Have you ever heard Deep Purple’s “Made in Europe”? If so, have you ever paid attention to that shining bright bass lines? If so, they are Glenn Hughes’s. With all due the respect to Roger Glover, but Glenn Hughes is a bass monster. Here is a piece of an interview he gave to Yorkshire Evening Post. Take a look:
“I’ve gone back to simply using a wah-wah, because I’m really dedicated on this tour to the music I performed from 1973 to 1976.
“I don’t know if you remember, but that was the only thing I used, there was none of this fancy stuff. The wah-wah for me is a punctuation of the Glenn thing – there was no other bass player in bass history playing the wah-wah like me.
“I play it like a guitar player would play it and it kind of works in my world, you know! So I think a lot of people are digging that – but I’ve got to dig it first! If I’m digging it, then there’s a chance they’re going to dig it because I’m really meaning it.”
About his soul and funk influences:
“Only because my girlfriend’s brother back in 1966 – I was a runner for him at an all-night disco in Walsall – and he played only R’n’B, Detroit music.
“So here was this 14-year-old kid running and getting him cokes and coffee all night, hearing Sam ‘n’ Dave, Wilson Pickett, Stevie Wonder, and Marvin Gaye, James Brown, and I’m thinking, *puts on West Midlands accent* ‘What’s this music? It ain’t The Beatles, but I like it!’
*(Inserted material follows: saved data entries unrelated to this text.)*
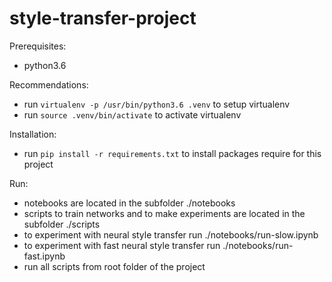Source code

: # style-transfer-project

Prerequisites:

 - python3.6

Recommendations:
 - run `virtualenv -p /usr/bin/python3.6 .venv` to setup virtualenv
 - run `source .venv/bin/activate` to activate virtualenv

Installation:

 - run `pip install -r requirements.txt` to install packages require for this project
 
Run:

 - notebooks are located in the subfolder ./notebooks
 - scripts to train networks and to make experiments are located in the subfolder ./scripts
 - to experiment with neural style transfer run ./notebooks/run-slow.ipynb
 - to experiment with fast neural style transfer run ./notebooks/run-fast.ipynb
 - run all scripts from root folder of the project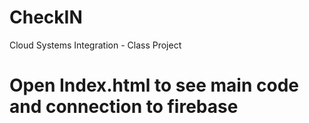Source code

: # CheckIN
Cloud Systems Integration - Class Project
# Open Index.html to see main code and connection to firebase
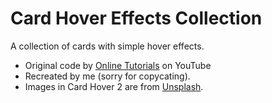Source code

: # Card Hover Effects Collection
A collection of cards with simple hover effects.
* Original code by [Online Tutorials](https://www.youtube.com/channel/UCbwXnUipZsLfUckBPsC7Jog) on YouTube
* Recreated by me (sorry for copycating).
* Images in Card Hover 2 are from [Unsplash](https://unsplash.com/).
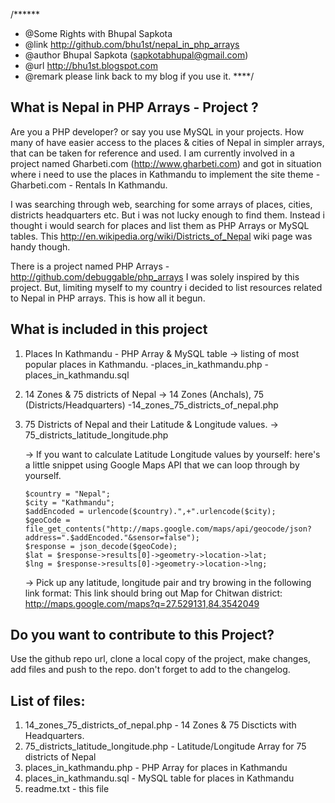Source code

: /******
 * @Some Rights with Bhupal Sapkota
 * @link http://github.com/bhu1st/nepal_in_php_arrays
 * @author Bhupal Sapkota (sapkotabhupal@gmail.com)
 * @url http://bhu1st.blogspot.com
 * @remark please link back to my blog if you use it.
 ****/
 
What is Nepal in PHP Arrays - Project ?
------------------------------------------

Are you a PHP developer? or say you use MySQL in your projects. How many of have easier access to the places & cities of Nepal in simpler arrays, that can be taken for reference and used. I am currently involved in a project named Gharbeti.com (http://www.gharbeti.com) and got in situation where i need to use the places in Kathmandu to implement the site theme - Gharbeti.com - Rentals In Kathmandu. 
 
I was searching through web, searching for some arrays of places, cities, districts headquarters etc. But i was not lucky enough to find them. Instead i thought i would search for places and list them as PHP Arrays or MySQL tables. This http://en.wikipedia.org/wiki/Districts_of_Nepal wiki page was handy though. 
 
There is a project named PHP Arrays - http://github.com/debuggable/php_arrays I was solely inspired by this project. But, limiting myself to my country i decided to list resources related to Nepal in PHP arrays. This is how all it begun. 
 

What is included in this project
--------------------------------

 1. Places In Kathmandu - PHP Array & MySQL table
 -> listing of most popular places in Kathmandu. 
	-places_in_kathmandu.php
	-places_in_kathmandu.sql	
 
 2. 14 Zones & 75 districts of Nepal 
 -> 14 Zones (Anchals), 75 (Districts/Headquarters)
	-14_zones_75_districts_of_nepal.php
 
 3. 75 Districts of Nepal and their Latitude & Longitude values. 
	-> 75_districts_latitude_longitude.php
	
	-> If you want to calculate Latitude Longitude values by yourself: here's a little snippet using Google Maps API that we can loop through by yourself.
	
		$country = "Nepal";
		$city = "Kathmandu";
		$addEncoded = urlencode($country).",+".urlencode($city);
		$geoCode = file_get_contents("http://maps.google.com/maps/api/geocode/json?address=".$addEncoded."&sensor=false");                    
		$response = json_decode($geoCode);
		$lat = $response->results[0]->geometry->location->lat;
		$lng = $response->results[0]->geometry->location->lng;
	-> Pick up any latitude, longitude pair and try browing in the following link format: 
		This link should bring out Map for Chitwan district: http://maps.google.com/maps?q=27.529131,84.3542049

Do you want to contribute to this Project? 
------------------------------------------
Use the github repo url, clone a local copy of the project, make changes, add files and push to the repo. don't forget to add to the changelog.


List of files:
---------------
1. 14_zones_75_districts_of_nepal.php - 14 Zones & 75 Discticts with Headquarters. 
2. 75_districts_latitude_longitude.php - Latitude/Longitude Array for 75 districts of Nepal
3. places_in_kathmandu.php - PHP Array for places in Kathmandu
4. places_in_kathmandu.sql - MySQL table for places in Kathmandu
5. readme.txt - this file 


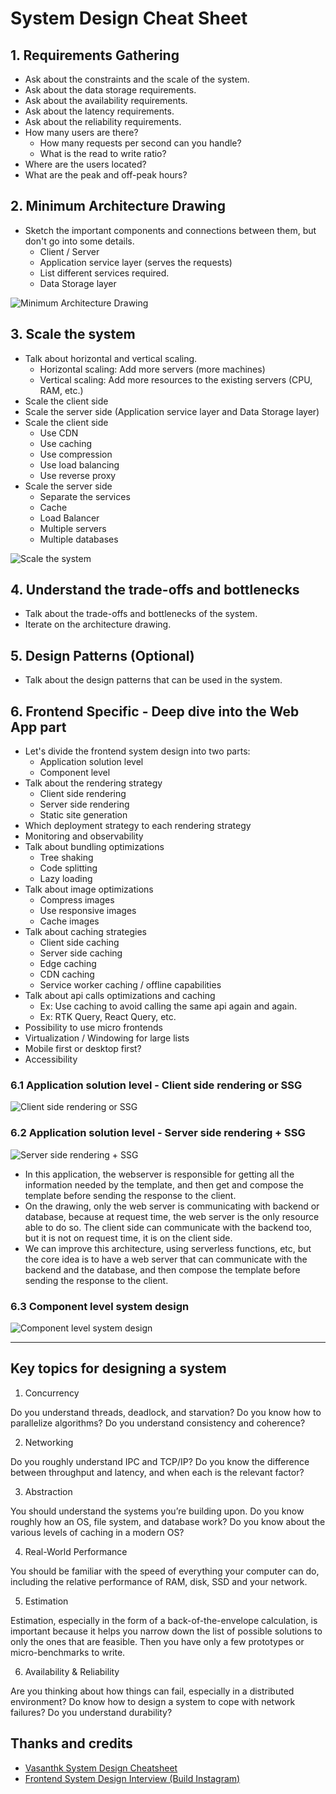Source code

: # System Design Cheat Sheet

## 1. Requirements Gathering

- Ask about the constraints and the scale of the system.
- Ask about the data storage requirements.
- Ask about the availability requirements.
- Ask about the latency requirements.
- Ask about the reliability requirements.
- How many users are there?
  - How many requests per second can you handle?
  - What is the read to write ratio?
- Where are the users located?
- What are the peak and off-peak hours?

## 2. Minimum Architecture Drawing

- Sketch the important components and connections between them, but don't go into some details.
  - Client / Server
  - Application service layer (serves the requests)
  - List different services required.
  - Data Storage layer

![Minimum Architecture Drawing](./minimum-architecture.excalidraw.png)

## 3. Scale the system

- Talk about horizontal and vertical scaling.
  - Horizontal scaling: Add more servers (more machines)
  - Vertical scaling: Add more resources to the existing servers (CPU, RAM, etc.)
- Scale the client side
- Scale the server side (Application service layer and Data Storage layer)
- Scale the client side
  - Use CDN
  - Use caching
  - Use compression
  - Use load balancing
  - Use reverse proxy
- Scale the server side
  - Separate the services
  - Cache
  - Load Balancer
  - Multiple servers
  - Multiple databases

![Scale the system](./scale-minimum-architecture.excalidraw.png)

## 4. Understand the trade-offs and bottlenecks

- Talk about the trade-offs and bottlenecks of the system.
- Iterate on the architecture drawing.

## 5. Design Patterns (Optional)

- Talk about the design patterns that can be used in the system.

## 6. Frontend Specific - Deep dive into the Web App part

- Let's divide the frontend system design into two parts:
  - Application solution level
  - Component level
- Talk about the rendering strategy
  - Client side rendering
  - Server side rendering
  - Static site generation
- Which deployment strategy to each rendering strategy
- Monitoring and observability
- Talk about bundling optimizations
  - Tree shaking
  - Code splitting
  - Lazy loading
- Talk about image optimizations
  - Compress images
  - Use responsive images
  - Cache images
- Talk about caching strategies
  - Client side caching
  - Server side caching
  - Edge caching
  - CDN caching
  - Service worker caching / offline capabilities
- Talk about api calls optimizations and caching
  - Ex: Use caching to avoid calling the same api again and again.
  - Ex: RTK Query, React Query, etc.
- Possibility to use micro frontends
- Virtualization / Windowing for large lists
- Mobile first or desktop first?
- Accessibility

### 6.1 Application solution level - Client side rendering or SSG

![Client side rendering or SSG](./csr-and-ssg-solution.excalidraw.png)

### 6.2 Application solution level - Server side rendering + SSG

![Server side rendering + SSG](./ssr-plus-ssg-solution.excalidraw.png)

- In this application, the webserver is responsible for getting all the information needed by the template, and then get and compose the template before sending the response to the client.
- On the drawing, only the web server is communicating with backend or database, because at request time, the web server is the only resource able to do so. The client side can communicate with the backend too, but it is not on request time, it is on the client side.
- We can improve this architecture, using serverless functions, etc, but the core idea is to have a web server that can communicate with the backend and the database, and then compose the template before sending the response to the client.

### 6.3 Component level system design

![Component level system design](./instagram-feed-example.excalidraw.png)

---

## Key topics for designing a system

1. Concurrency

Do you understand threads, deadlock, and starvation? Do you know how to parallelize algorithms? Do you understand consistency and coherence?

2. Networking

Do you roughly understand IPC and TCP/IP? Do you know the difference between throughput and latency, and when each is the relevant factor?

3. Abstraction

You should understand the systems you’re building upon. Do you know roughly how an OS, file system, and database work? Do you know about the various levels of caching in a modern OS?

4. Real-World Performance

You should be familiar with the speed of everything your computer can do, including the relative performance of RAM, disk, SSD and your network.

5. Estimation

Estimation, especially in the form of a back-of-the-envelope calculation, is important because it helps you narrow down the list of possible solutions to only the ones that are feasible. Then you have only a few prototypes or micro-benchmarks to write.

6. Availability & Reliability

Are you thinking about how things can fail, especially in a distributed environment? Do know how to design a system to cope with network failures? Do you understand durability?

## Thanks and credits

- [Vasanthk System Design Cheatsheet](https://gist.github.com/vasanthk/485d1c25737e8e72759f)
- [Frontend System Design Interview (Build Instagram)](https://www.youtube.com/watch?v=_HjRSHeQ92k&t=671s)
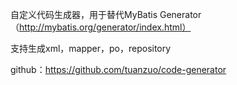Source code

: 自定义代码生成器，用于替代MyBatis Generator（http://mybatis.org/generator/index.html）

支持生成xml，mapper，po，repository

github：https://github.com/tuanzuo/code-generator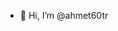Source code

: - 👋 Hi, I’m @ahmet60tr


<!---
ahmet60tr/ahmet60tr is a ✨ special ✨ repository because its `README.md` (this file) appears on your GitHub profile.
You can click the Preview link to take a look at your changes.
--->
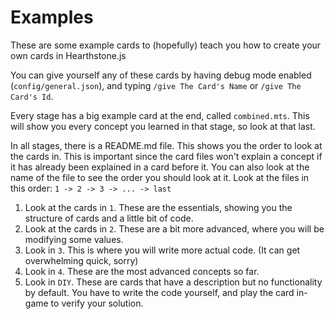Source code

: # Examples
These are some example cards to (hopefully) teach you how to create your own cards in Hearthstone.js

You can give yourself any of these cards by having debug mode enabled (`config/general.json`), and typing `/give The Card's Name` or `/give The Card's Id`.

Every stage has a big example card at the end, called `combined.mts`. This will show you every concept you learned in that stage, so look at that last.

In all stages, there is a README.md file. This shows you the order to look at the cards in. This is important since the card files won't explain a concept if it has already been explained in a card before it.
You can also look at the name of the file to see the order you should look at it. Look at the files in this order:
`1 -> 2 -> 3 -> ... -> last`

1. Look at the cards in `1`. These are the essentials, showing you the structure of cards and a little bit of code.
2. Look at the cards in `2`. These are a bit more advanced, where you will be modifying some values.
3. Look in `3`. This is where you will write more actual code. (It can get overwhelming quick, sorry)
4. Look in `4`. These are the most advanced concepts so far.
5. Look in `DIY`. These are cards that have a description but no functionality by default. You have to write the code yourself, and play the card in-game to verify your solution.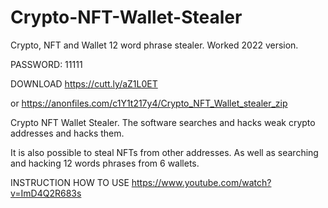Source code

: # Crypto-NFT-Wallet-Stealer

Crypto, NFT and Wallet 12 word phrase stealer. Worked 2022 version.

PASSWORD: 11111

DOWNLOAD https://cutt.ly/aZ1L0ET 

or
https://anonfiles.com/c1Y1t217y4/Crypto_NFT_Wallet_stealer_zip

Crypto NFT Wallet Stealer. The software searches and hacks weak crypto addresses and hacks them.

It is also possible to steal NFTs from other addresses. As well as searching and hacking 12 words phrases from 6 wallets.

INSTRUCTION HOW TO USE https://www.youtube.com/watch?v=ImD4Q2R683s

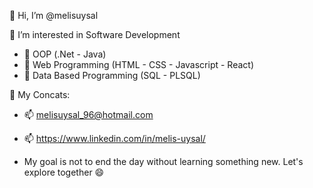 👋 Hi, I’m @melisuysal

👀 I’m interested in Software Development
- 🌱 OOP (.Net - Java)
- 🌱 Web Programming (HTML - CSS - Javascript - React)
- 🌱 Data Based Programming (SQL - PLSQL)

💞️ My Concats:

- 📫 melisuysal_96@hotmail.com
- 📫 https://www.linkedin.com/in/melis-uysal/

- My goal is not to end the day without learning something new. Let's explore together 😄

<!---
melisuysal/melisuysal is a ✨ special ✨ repository because its `README.md` (this file) appears on your GitHub profile.
You can click the Preview link to take a look at your changes.
--->

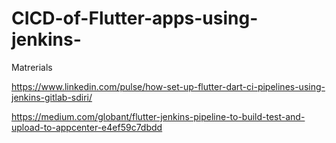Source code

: # CICD-of-Flutter-apps-using-jenkins-

Matrerials

https://www.linkedin.com/pulse/how-set-up-flutter-dart-ci-pipelines-using-jenkins-gitlab-sdiri/

https://medium.com/globant/flutter-jenkins-pipeline-to-build-test-and-upload-to-appcenter-e4ef59c7dbdd


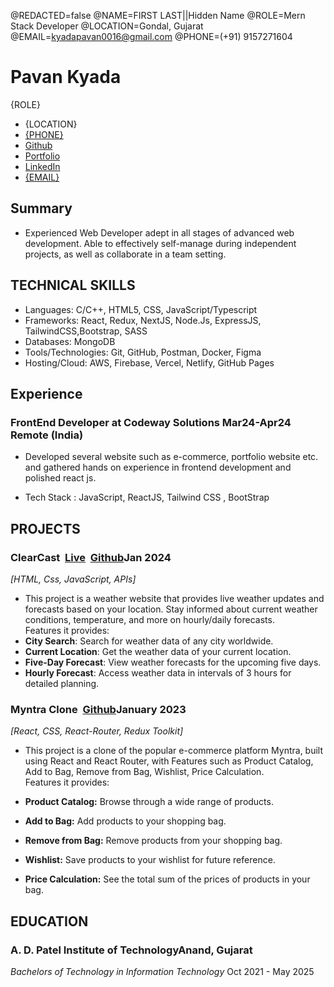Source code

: <!--
Welcome to resume.lol !

This is the template you can use to get started.

Easily remove personal info by using a variable follow with a second value and "||":

@NAME=Real Name||Hidden Name

and change @REDACTED to be true

@REDACTED=true
-->
@REDACTED=false
@NAME=FIRST LAST||Hidden Name
@ROLE=Mern Stack Developer
@LOCATION=Gondal, Gujarat
@EMAIL=kyadapavan0016@gmail.com
@PHONE=(+91) 9157271604

# Pavan Kyada 



<div class="headerInfo role">

<span class="my-role">{ROLE}</span>


</div>

<div class="headerInfo"> 

- {LOCATION}
- [{PHONE}](tel:9157271604)
- [Github](https://github.com/KyadaPavan)
- [Portfolio](https://parthmadhvani2.github.io/MyPortfolio/)
- [LinkedIn](https://www.linkedin.com/in/pavankyada/)
- [{EMAIL}](mailto:kyadapavan0016@gmail.com)

</div>



## Summary

- Experienced Web Developer adept in all stages of advanced web development. Able to effectively self-manage during independent projects, as well as collaborate in a team setting.

## TECHNICAL SKILLS

- Languages: C/C++, HTML5, CSS, JavaScript/Typescript
- Frameworks: React, Redux, NextJS, Node.Js, ExpressJS, TailwindCSS,Bootstrap, SASS
- Databases: MongoDB
- Tools/Technologies: Git, GitHub, Postman, Docker, Figma 
- Hosting/Cloud: AWS, Firebase, Vercel, Netlify, GitHub Pages

## Experience

### FrontEnd Developer at Codeway Solutions<span class="spacer"></span> Mar24-Apr24 &nbsp;&nbsp; Remote (India)

- Developed several website such as e-commerce, portfolio website etc. and gathered hands on experience in frontend development and polished react js.


- Tech Stack : JavaScript, ReactJS, Tailwind CSS , BootStrap



## PROJECTS
### ClearCast &nbsp;[Live](https://clearcast.vercel.app/)&nbsp;&nbsp;[Github](https://github.com/KyadaPavan/ClearCast)<span class="spacer"></span>Jan 2024
 *[HTML, Css, JavaScript, APIs]*	

- This project is a weather website that provides live weather updates and forecasts based on your location. Stay informed about current weather conditions, temperature, and more on hourly/daily forecasts. 
<br>Features it provides:
- **City Search**: Search for weather data of any city worldwide.
- **Current Location**: Get the weather data of your current location.
- **Five-Day Forecast**: View weather forecasts for the upcoming five days.
- **Hourly Forecast**: Access weather data in intervals of 3 hours for detailed planning.

### Myntra Clone &nbsp;[Github](https://github.com/KyadaPavan/Myntra-Clone-React)<span class="spacer"></span>January 2023
 *[React, CSS, React-Router, Redux Toolkit]*	

-  This project is a clone of the popular e-commerce platform Myntra, built using React and React Router, with Features such as Product Catalog, Add to Bag, Remove from Bag, Wishlist, Price Calculation.
<br> Features it provides:

- **Product Catalog:** Browse through a wide range of products.
- **Add to Bag:** Add products to your shopping bag.
- **Remove from Bag:** Remove products from your shopping bag.
- **Wishlist:** Save products to your wishlist for future reference.
- **Price Calculation:** See the total sum of the prices of products in your bag.




## EDUCATION

### A. D. Patel Institute of Technology<span class="spacer"></span>Anand, Gujarat

*Bachelors of Technology in Information Technology*<span class="spacer"></span> Oct 2021 - May 2025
“So when I started playing music, I was infusing it with that Detroit sound.
“Look, when you’re a musician and you’re 14 years old and you’re listening to R’n’B, there’s a good chance you’re going to infuse that into your style, so while McCartney and Lennon were Little Richard and Bill Haley fans, I’m a different generation and I just brought soul into my music.
“Whereas Paul Rodgers and Robert Plant were more blues guys, I’m a soul guy.”
About the guys he has played during his life:
“Well, hopefully this will make sense to you. About a year ago I made a record with Joe Satriani and [RHCP drummer] Chad Smith, my best friend.
“Now we’re playing in the studio, and I’m playing with these two dudes and I’m thinking, ‘These are my buddies – and we’re making a racket in here, we’re making a great racket.’
“And Joe and I have been talking about doing something with my vocals. So you know it would be fun to do something with Chad and Joe as a trio, with me singing too.
“I could talk about the likes of Jeff Beck and this guy and this guy, but it’ll never happen, so I prefer to think of something that may happen and try to give someone a little bit of encouragement.
“I like to play with other people who are loving and nurturing. If people aren’t on the path I’m on, well then I won’t be there. Satriani and Chad are right where I’m at.
“So if I can have breakfast with somebody and look them in the eye over a cup of coffee, then we’re on!”